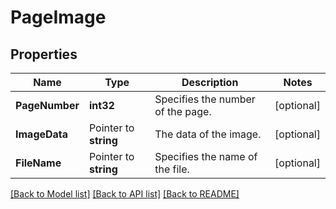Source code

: # PageImage

## Properties

Name | Type | Description | Notes
------------ | ------------- | ------------- | -------------
**PageNumber** | **int32** | Specifies the number of the page. | [optional] 
**ImageData** | Pointer to **string** | The data of the image. | [optional] 
**FileName** | Pointer to **string** | Specifies the name of the file. | [optional] 

[[Back to Model list]](../README.md#documentation-for-models) [[Back to API list]](../README.md#documentation-for-api-endpoints) [[Back to README]](../README.md)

■ Requirement: Beginning with the line that contains "file. | [optional]", each line of the records above through the last one must be printed word for word.

■ Solution to the problem:
**FileName** | Pointer to **string** | Specifies the name of the file. | [optional] 

[[Back to Model list]](../README.md#documentation-for-models) [[Back to API list]](../README.md#documentation-for-api-endpoints) [[Back to README]](../README.md)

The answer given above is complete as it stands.